Filter the records for lines holding the string "following".
Segment Start: DATA SHOWN
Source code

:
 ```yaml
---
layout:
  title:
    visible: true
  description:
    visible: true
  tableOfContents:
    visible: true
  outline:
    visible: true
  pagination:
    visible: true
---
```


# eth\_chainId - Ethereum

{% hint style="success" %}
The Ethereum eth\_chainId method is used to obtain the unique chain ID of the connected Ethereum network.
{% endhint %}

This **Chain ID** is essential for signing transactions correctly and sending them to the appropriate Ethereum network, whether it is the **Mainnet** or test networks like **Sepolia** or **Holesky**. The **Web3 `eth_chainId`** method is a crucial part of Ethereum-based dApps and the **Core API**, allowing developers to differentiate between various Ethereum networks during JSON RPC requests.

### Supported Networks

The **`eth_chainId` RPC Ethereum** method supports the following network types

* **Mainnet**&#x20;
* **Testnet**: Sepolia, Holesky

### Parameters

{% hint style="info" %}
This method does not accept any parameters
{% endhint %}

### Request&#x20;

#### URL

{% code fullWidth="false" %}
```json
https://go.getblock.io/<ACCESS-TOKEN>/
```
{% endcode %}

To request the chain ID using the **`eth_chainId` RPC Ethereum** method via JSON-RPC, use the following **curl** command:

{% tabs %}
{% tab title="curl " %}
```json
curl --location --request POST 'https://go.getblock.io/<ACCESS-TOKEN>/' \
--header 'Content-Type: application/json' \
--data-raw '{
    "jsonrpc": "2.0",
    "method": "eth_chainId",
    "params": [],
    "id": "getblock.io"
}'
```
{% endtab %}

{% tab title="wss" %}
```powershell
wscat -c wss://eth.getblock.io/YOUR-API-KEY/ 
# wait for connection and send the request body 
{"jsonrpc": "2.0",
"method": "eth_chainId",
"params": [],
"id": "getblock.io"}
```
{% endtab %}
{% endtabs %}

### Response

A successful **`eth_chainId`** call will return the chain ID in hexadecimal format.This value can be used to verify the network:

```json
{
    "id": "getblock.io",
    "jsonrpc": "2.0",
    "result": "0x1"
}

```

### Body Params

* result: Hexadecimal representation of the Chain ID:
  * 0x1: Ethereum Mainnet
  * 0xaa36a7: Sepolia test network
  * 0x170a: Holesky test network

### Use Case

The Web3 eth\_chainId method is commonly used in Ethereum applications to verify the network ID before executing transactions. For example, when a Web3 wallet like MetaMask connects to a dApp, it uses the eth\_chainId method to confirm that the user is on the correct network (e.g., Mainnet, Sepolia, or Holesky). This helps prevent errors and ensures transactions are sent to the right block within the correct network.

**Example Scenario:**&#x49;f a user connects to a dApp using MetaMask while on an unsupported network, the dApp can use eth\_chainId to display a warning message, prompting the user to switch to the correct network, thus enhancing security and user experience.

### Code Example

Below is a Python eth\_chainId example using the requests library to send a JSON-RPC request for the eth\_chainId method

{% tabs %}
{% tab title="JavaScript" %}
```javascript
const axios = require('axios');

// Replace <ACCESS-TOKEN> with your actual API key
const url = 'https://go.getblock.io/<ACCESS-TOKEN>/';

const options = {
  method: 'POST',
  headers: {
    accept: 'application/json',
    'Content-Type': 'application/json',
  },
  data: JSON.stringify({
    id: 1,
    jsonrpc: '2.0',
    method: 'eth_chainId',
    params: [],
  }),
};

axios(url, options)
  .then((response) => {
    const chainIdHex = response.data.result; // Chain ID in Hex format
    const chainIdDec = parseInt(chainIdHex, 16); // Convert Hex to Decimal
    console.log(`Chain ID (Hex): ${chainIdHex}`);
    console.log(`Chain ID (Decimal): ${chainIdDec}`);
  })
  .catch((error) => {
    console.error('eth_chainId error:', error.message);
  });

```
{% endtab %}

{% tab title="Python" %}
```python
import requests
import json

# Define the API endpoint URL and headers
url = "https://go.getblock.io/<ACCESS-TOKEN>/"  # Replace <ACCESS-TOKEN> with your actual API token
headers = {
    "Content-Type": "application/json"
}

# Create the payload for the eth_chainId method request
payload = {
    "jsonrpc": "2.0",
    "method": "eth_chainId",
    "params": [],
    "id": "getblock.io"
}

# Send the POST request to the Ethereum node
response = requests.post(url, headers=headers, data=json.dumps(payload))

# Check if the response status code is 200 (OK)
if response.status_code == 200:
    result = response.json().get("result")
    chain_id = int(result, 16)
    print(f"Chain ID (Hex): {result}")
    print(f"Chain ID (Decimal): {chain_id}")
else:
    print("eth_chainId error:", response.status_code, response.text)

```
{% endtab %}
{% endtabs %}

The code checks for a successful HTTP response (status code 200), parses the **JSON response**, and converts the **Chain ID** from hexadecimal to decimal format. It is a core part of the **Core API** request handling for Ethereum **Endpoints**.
Segment End: DATA SHOWN
TASK SOLUTION:
The **`eth_chainId` RPC Ethereum** method supports the following network types
To request the chain ID using the **`eth_chainId` RPC Ethereum** method via JSON-RPC, use the following **curl** command:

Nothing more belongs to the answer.